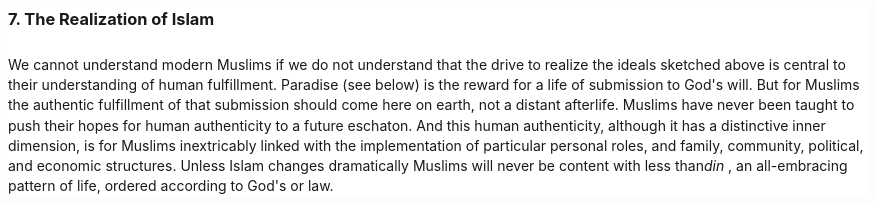 ### 7. The Realization of Islam

###

We cannot understand modern Muslims if we do not understand that the
drive to realize the ideals sketched above is central to their
understanding of human fulfillment. Paradise (see below) is the reward
for a life of submission to God's will. But for Muslims the authentic
fulfillment of that submission should come here on earth, not a distant
afterlife. Muslims have never been taught to push their hopes for human
authenticity to a future eschaton. And this human authenticity, although
it has a distinctive inner dimension, is for Muslims inextricably linked
with the implementation of particular personal roles, and family,
community, political, and economic structures. Unless Islam changes
dramatically Muslims will never be content with less than*din* , an
all-embracing pattern of life, ordered according to God's or law.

====================

- [Goal of the exercise]
Transcribe every line in the entries above, taking out only the images.

- [Written reply]
 ### 7. The Realization of Islam

###

We cannot understand modern Muslims if we do not understand that the
drive to realize the ideals sketched above is central to their
understanding of human fulfillment. Paradise (see below) is the reward
for a life of submission to God's will. But for Muslims the authentic
fulfillment of that submission should come here on earth, not a distant
afterlife. Muslims have never been taught to push their hopes for human
authenticity to a future eschaton. And this human authenticity, although
it has a distinctive inner dimension, is for Muslims inextricably linked
with the implementation of particular personal roles, and family,
community, political, and economic structures. Unless Islam changes
dramatically Muslims will never be content with less than*din* , an
all-embracing pattern of life, ordered according to God's or law.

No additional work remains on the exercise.